■ Work instruction ■
Reproduce word for word the lines between those holding "tarea específica. Existen" and "En este caso", inclusive, and nothing else from the data below.

Document images with source code

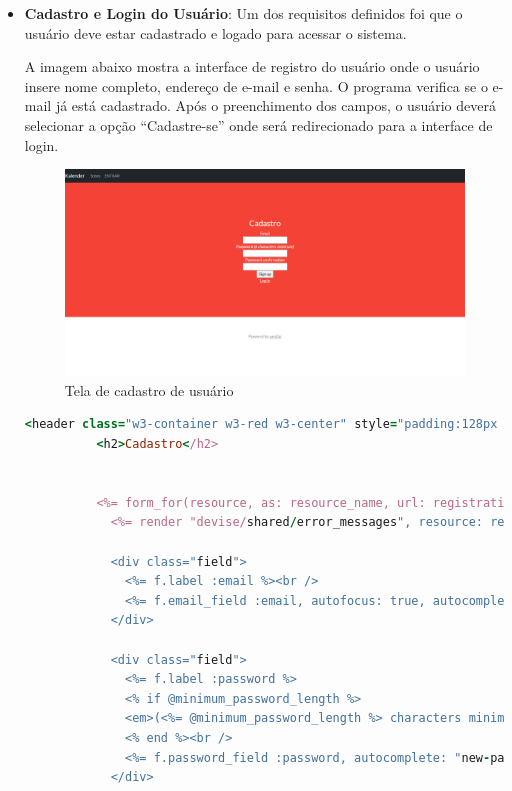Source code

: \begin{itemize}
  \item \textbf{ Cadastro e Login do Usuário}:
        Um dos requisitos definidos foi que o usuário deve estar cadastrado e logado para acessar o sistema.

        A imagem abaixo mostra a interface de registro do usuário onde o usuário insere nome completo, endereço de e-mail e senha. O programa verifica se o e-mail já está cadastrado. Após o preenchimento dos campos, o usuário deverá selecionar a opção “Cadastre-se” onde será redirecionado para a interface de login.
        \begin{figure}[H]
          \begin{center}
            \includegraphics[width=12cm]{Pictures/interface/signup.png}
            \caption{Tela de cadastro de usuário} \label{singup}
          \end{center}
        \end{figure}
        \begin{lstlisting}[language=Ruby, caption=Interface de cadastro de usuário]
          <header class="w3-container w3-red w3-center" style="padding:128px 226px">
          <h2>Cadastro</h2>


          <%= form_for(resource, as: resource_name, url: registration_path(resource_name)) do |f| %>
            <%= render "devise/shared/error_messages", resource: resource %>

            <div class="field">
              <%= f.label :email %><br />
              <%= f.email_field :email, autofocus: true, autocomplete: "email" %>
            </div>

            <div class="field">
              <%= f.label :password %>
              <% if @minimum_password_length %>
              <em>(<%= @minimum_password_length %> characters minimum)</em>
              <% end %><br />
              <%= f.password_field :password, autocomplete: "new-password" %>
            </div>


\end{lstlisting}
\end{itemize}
* * *
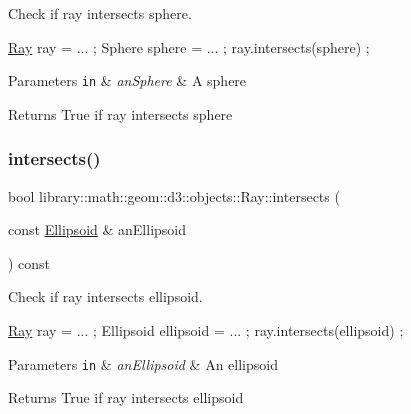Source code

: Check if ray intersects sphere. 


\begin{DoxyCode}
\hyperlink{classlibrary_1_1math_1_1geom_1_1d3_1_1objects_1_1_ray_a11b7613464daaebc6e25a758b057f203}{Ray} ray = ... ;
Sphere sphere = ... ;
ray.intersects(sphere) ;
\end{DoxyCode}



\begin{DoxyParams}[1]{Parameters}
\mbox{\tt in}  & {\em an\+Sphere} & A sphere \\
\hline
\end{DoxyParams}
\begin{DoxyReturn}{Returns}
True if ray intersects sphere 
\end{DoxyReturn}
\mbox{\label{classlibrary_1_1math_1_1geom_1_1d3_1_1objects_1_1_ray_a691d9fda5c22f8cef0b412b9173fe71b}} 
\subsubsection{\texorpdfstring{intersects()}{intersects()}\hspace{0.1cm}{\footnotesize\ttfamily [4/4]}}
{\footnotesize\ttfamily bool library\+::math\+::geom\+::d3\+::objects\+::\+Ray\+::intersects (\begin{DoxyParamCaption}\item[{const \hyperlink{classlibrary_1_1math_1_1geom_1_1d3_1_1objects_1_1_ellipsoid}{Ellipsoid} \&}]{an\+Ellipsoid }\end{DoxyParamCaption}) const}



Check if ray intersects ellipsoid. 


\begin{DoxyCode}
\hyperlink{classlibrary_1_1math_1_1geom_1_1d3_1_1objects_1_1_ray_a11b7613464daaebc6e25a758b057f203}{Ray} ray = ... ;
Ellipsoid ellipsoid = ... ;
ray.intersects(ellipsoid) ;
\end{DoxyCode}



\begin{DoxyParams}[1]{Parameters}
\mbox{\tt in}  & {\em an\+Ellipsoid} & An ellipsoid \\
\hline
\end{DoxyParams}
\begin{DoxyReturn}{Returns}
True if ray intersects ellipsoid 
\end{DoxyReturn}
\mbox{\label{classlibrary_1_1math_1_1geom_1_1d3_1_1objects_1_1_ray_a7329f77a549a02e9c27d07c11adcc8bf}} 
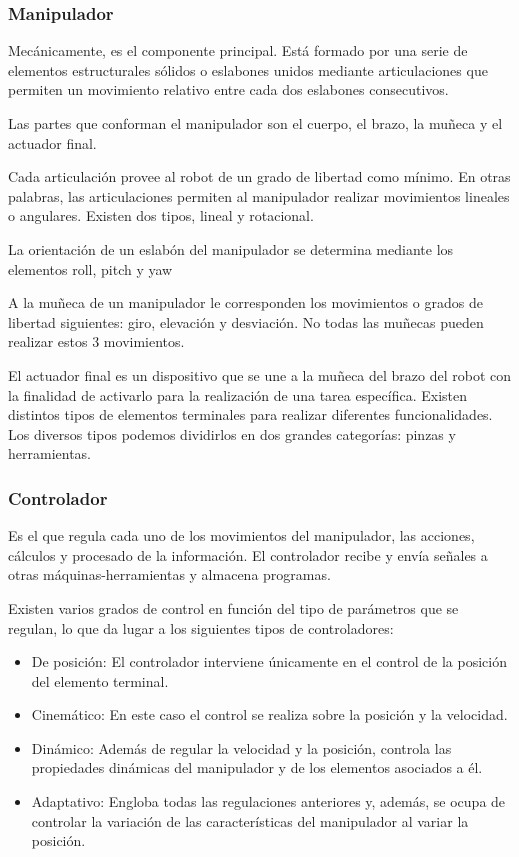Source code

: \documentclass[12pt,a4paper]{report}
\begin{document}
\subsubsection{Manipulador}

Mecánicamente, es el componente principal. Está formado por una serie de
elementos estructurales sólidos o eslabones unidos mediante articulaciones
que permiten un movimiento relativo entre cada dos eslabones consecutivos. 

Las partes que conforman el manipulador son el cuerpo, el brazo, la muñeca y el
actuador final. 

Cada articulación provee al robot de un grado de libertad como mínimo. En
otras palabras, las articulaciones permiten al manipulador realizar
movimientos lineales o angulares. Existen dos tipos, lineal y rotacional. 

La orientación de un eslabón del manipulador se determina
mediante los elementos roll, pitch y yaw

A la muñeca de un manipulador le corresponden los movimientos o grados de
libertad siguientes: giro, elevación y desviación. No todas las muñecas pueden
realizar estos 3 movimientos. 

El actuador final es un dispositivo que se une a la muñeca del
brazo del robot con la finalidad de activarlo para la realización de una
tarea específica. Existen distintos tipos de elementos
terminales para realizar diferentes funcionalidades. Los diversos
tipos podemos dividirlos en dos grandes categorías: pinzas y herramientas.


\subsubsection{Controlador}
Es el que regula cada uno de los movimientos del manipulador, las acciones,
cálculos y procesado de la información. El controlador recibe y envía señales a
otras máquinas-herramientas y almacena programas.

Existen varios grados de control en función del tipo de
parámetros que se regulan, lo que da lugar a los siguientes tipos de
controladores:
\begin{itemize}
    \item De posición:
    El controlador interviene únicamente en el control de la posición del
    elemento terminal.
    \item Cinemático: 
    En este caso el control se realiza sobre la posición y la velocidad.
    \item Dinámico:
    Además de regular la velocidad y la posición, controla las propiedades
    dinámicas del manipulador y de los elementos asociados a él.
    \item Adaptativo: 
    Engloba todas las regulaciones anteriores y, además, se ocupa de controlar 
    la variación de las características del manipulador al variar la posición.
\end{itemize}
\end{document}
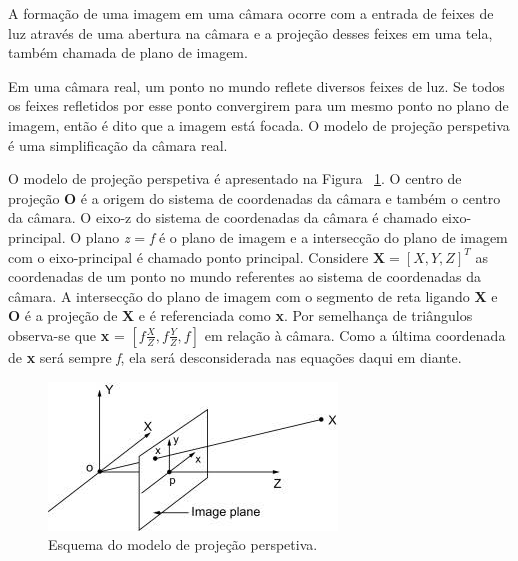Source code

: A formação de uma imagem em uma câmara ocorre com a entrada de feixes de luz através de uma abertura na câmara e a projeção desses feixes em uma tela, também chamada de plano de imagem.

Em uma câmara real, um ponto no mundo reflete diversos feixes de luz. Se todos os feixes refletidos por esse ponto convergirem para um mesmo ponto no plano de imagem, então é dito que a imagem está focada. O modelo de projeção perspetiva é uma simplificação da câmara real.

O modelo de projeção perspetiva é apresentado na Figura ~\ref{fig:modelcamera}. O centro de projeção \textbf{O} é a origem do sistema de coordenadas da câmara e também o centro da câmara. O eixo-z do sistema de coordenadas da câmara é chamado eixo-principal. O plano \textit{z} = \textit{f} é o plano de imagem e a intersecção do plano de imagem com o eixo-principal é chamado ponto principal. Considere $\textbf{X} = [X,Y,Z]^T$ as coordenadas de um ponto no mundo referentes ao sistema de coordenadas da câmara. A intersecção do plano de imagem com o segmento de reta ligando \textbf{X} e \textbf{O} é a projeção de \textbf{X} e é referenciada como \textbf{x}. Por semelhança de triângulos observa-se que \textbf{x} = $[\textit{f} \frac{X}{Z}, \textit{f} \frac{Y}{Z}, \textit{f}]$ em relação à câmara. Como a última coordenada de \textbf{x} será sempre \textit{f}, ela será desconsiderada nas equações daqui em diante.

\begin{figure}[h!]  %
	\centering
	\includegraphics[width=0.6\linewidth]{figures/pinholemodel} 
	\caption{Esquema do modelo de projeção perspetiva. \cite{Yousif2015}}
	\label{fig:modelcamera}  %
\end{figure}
--
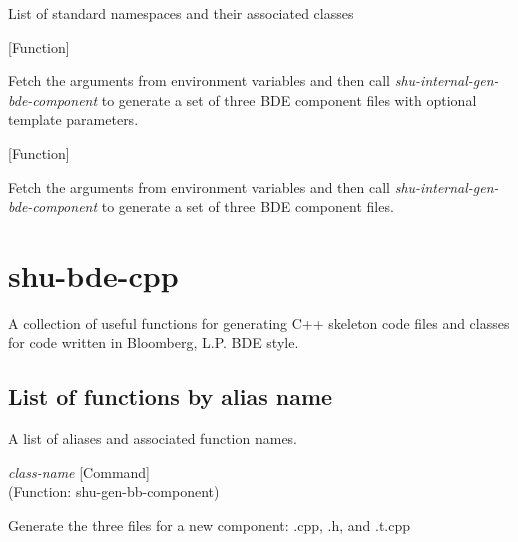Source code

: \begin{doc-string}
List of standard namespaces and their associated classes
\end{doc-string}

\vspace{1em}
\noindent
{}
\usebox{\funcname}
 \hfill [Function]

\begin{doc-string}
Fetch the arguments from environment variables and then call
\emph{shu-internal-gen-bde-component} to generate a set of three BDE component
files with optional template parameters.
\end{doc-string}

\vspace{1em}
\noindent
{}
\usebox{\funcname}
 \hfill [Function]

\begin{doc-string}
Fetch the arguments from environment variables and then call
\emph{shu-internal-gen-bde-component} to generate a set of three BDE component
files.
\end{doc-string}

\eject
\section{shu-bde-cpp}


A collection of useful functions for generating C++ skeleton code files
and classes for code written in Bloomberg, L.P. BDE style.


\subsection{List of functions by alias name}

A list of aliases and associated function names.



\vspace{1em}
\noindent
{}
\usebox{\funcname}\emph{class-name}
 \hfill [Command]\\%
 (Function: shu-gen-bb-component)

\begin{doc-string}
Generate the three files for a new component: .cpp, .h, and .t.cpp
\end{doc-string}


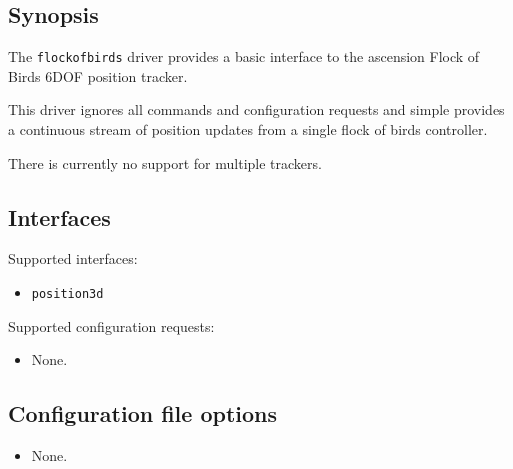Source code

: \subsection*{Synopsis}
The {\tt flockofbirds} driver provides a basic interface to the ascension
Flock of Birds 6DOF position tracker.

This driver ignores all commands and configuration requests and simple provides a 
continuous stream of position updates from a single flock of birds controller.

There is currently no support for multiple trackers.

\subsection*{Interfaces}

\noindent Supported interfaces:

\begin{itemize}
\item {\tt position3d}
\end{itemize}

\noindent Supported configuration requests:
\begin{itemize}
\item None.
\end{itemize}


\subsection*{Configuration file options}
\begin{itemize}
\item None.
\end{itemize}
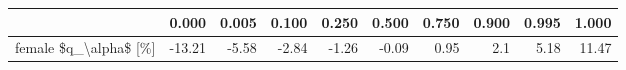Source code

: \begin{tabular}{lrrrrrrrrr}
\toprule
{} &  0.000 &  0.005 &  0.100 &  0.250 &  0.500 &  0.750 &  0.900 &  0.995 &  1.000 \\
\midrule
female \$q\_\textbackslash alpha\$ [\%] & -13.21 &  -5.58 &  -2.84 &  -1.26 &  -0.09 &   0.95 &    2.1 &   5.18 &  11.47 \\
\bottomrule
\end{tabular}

■ Answer section ■
tarea específica. Existen distintos tipos de elementos
terminales para realizar diferentes funcionalidades. Los diversos
tipos podemos dividirlos en dos grandes categorías: pinzas y herramientas.


\subsubsection{Controlador}
Es el que regula cada uno de los movimientos del manipulador, las acciones,
cálculos y procesado de la información. El controlador recibe y envía señales a
otras máquinas-herramientas y almacena programas.

Existen varios grados de control en función del tipo de
parámetros que se regulan, lo que da lugar a los siguientes tipos de
controladores:
\begin{itemize}
    \item De posición:
    El controlador interviene únicamente en el control de la posición del
    elemento terminal.
    \item Cinemático: 
    En este caso el control se realiza sobre la posición y la velocidad.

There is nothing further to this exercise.